(Dataset records)
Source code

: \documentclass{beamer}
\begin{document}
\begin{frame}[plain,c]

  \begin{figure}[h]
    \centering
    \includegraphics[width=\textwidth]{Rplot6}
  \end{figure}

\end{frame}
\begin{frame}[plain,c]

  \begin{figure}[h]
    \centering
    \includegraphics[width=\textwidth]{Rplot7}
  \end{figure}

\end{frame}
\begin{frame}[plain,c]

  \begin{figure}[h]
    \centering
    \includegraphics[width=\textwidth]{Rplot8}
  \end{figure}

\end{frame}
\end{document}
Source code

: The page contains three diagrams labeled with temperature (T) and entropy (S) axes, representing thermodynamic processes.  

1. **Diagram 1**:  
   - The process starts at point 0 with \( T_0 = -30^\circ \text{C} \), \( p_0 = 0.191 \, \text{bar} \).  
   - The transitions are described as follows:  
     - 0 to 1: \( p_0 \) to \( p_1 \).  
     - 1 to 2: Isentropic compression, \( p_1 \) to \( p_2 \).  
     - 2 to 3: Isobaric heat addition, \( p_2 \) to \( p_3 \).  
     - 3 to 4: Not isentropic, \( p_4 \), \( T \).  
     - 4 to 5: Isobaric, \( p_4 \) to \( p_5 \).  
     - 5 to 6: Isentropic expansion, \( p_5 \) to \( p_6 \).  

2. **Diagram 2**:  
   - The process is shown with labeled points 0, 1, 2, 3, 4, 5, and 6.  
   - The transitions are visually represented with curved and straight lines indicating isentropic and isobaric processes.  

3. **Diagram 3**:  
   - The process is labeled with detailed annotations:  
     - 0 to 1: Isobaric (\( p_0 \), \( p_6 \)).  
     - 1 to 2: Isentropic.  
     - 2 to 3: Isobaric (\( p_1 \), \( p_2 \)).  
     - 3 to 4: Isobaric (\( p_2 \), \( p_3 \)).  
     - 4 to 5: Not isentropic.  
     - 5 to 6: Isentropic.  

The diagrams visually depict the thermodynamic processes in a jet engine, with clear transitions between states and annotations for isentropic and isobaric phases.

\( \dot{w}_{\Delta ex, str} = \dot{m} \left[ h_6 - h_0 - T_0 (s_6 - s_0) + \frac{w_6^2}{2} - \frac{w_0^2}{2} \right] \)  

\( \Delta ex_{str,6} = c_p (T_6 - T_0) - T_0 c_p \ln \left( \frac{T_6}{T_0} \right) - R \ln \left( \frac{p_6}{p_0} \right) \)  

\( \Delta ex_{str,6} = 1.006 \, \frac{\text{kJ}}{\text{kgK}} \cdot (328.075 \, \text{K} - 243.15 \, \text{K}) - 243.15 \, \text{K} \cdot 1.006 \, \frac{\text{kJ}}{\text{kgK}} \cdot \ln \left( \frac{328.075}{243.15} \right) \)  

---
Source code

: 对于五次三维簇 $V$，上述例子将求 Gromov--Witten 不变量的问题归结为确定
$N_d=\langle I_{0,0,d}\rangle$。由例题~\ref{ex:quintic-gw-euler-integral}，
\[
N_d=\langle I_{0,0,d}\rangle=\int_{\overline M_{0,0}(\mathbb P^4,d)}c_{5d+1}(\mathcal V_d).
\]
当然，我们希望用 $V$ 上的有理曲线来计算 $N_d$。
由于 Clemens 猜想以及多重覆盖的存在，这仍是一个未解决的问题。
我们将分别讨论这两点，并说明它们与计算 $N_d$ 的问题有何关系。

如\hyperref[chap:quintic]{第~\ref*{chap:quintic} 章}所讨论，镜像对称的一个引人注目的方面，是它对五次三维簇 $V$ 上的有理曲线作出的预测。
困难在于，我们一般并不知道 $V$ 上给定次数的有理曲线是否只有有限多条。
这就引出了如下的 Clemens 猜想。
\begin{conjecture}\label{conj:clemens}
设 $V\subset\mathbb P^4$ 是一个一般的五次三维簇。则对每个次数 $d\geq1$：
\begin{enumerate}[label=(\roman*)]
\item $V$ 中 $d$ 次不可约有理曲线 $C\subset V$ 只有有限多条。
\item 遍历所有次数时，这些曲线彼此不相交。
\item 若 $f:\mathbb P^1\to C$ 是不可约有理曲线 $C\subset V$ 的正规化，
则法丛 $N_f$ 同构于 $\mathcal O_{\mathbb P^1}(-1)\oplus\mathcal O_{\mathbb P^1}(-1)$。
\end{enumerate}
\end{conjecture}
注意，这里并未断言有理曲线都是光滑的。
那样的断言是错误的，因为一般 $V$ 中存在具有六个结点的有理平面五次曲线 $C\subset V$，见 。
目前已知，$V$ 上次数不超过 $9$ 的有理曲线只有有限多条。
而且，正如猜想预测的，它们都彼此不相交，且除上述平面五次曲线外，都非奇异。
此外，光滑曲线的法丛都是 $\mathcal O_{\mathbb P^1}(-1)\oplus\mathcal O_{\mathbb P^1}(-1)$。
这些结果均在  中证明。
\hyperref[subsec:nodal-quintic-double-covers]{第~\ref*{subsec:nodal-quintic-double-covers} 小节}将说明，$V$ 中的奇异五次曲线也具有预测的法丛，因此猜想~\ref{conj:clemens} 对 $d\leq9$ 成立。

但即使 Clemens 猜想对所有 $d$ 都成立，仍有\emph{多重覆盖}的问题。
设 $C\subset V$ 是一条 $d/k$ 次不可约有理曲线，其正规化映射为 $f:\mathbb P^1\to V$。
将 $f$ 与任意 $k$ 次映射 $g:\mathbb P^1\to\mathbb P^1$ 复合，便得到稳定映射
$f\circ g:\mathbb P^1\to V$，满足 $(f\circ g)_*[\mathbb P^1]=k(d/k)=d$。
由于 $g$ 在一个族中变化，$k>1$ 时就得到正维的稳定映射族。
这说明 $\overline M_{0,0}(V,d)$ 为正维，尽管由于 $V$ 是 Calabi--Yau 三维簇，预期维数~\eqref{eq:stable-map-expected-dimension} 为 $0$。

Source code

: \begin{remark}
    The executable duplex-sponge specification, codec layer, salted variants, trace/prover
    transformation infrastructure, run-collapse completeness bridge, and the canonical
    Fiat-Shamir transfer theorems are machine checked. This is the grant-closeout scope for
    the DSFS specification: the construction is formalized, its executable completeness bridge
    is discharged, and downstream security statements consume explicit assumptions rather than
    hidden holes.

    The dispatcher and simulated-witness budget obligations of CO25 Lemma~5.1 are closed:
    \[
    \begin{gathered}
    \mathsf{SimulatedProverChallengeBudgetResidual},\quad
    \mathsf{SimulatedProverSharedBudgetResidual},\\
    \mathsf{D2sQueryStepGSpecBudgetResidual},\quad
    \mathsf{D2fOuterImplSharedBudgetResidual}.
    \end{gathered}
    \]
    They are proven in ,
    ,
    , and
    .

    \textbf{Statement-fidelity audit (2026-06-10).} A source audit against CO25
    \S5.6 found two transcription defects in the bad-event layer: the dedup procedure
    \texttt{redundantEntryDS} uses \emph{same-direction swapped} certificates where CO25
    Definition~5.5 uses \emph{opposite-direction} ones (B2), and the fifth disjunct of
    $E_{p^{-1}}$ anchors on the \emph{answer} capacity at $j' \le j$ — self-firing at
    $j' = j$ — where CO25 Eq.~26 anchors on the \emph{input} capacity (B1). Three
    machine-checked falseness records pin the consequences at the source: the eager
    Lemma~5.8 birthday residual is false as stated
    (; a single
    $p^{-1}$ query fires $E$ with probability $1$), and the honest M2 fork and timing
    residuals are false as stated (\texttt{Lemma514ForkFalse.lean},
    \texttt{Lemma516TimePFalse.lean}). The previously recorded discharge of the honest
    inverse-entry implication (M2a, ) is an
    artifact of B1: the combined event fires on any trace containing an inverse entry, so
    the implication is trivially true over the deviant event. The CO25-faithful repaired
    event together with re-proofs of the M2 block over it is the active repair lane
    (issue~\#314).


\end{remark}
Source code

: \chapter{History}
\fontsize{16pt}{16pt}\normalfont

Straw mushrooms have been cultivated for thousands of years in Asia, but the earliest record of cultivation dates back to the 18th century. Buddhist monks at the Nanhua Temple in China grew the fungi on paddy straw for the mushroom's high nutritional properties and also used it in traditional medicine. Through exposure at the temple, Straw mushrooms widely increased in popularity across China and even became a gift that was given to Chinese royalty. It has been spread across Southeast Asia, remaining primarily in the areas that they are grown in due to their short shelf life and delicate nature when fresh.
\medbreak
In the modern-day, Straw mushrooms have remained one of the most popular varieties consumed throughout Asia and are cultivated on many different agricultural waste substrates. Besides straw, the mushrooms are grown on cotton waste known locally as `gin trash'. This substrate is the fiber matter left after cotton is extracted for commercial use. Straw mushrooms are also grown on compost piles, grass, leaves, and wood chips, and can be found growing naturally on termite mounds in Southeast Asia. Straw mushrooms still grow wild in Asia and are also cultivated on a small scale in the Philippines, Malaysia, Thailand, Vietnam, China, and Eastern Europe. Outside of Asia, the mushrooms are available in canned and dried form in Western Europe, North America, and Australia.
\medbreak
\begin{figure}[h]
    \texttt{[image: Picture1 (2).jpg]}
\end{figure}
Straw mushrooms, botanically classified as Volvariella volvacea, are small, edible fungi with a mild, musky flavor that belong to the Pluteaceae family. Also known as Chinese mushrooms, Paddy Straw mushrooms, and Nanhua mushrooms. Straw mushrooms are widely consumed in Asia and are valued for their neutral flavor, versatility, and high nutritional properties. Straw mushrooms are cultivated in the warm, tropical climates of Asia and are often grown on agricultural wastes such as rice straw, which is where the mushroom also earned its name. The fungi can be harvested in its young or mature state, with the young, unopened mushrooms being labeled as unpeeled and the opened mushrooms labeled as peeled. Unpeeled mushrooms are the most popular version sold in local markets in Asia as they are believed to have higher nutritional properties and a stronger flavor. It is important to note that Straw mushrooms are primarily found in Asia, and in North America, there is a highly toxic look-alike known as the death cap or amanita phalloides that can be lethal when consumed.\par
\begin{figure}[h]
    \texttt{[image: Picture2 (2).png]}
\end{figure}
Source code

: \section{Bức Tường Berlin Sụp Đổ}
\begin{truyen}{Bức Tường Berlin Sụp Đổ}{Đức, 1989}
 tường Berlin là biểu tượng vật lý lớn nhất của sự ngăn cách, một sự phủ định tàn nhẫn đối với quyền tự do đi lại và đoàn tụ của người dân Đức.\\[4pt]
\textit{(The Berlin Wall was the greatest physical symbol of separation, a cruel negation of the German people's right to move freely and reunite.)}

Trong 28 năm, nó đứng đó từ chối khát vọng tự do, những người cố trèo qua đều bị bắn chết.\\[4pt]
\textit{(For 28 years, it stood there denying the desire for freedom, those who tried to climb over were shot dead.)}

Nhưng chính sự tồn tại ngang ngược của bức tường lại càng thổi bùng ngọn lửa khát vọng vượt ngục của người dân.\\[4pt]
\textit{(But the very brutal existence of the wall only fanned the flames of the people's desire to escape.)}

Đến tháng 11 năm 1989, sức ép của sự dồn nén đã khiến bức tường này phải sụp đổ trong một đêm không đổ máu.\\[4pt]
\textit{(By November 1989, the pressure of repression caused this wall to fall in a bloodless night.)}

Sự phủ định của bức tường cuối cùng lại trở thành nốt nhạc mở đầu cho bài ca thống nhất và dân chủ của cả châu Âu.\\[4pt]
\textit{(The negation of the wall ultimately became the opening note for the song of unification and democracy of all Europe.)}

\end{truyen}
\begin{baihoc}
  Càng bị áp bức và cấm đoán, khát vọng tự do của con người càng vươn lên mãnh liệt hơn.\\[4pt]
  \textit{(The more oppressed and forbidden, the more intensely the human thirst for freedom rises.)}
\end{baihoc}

Work instruction:
Only those lines of the entries above that run from the line containing "the DSFS specification: the" to the line containing "j$ — self-firing at", both included, should be transcribed exactly.

Solution to the exercise:
    the DSFS specification: the construction is formalized, its executable completeness bridge
    is discharged, and downstream security statements consume explicit assumptions rather than
    hidden holes.

    The dispatcher and simulated-witness budget obligations of CO25 Lemma~5.1 are closed:
    \[
    \begin{gathered}
    \mathsf{SimulatedProverChallengeBudgetResidual},\quad
    \mathsf{SimulatedProverSharedBudgetResidual},\\
    \mathsf{D2sQueryStepGSpecBudgetResidual},\quad
    \mathsf{D2fOuterImplSharedBudgetResidual}.
    \end{gathered}
    \]
    They are proven in ,
    ,
    , and
    .

    \textbf{Statement-fidelity audit (2026-06-10).} A source audit against CO25
    \S5.6 found two transcription defects in the bad-event layer: the dedup procedure
    \texttt{redundantEntryDS} uses \emph{same-direction swapped} certificates where CO25
    Definition~5.5 uses \emph{opposite-direction} ones (B2), and the fifth disjunct of
    $E_{p^{-1}}$ anchors on the \emph{answer} capacity at $j' \le j$ — self-firing at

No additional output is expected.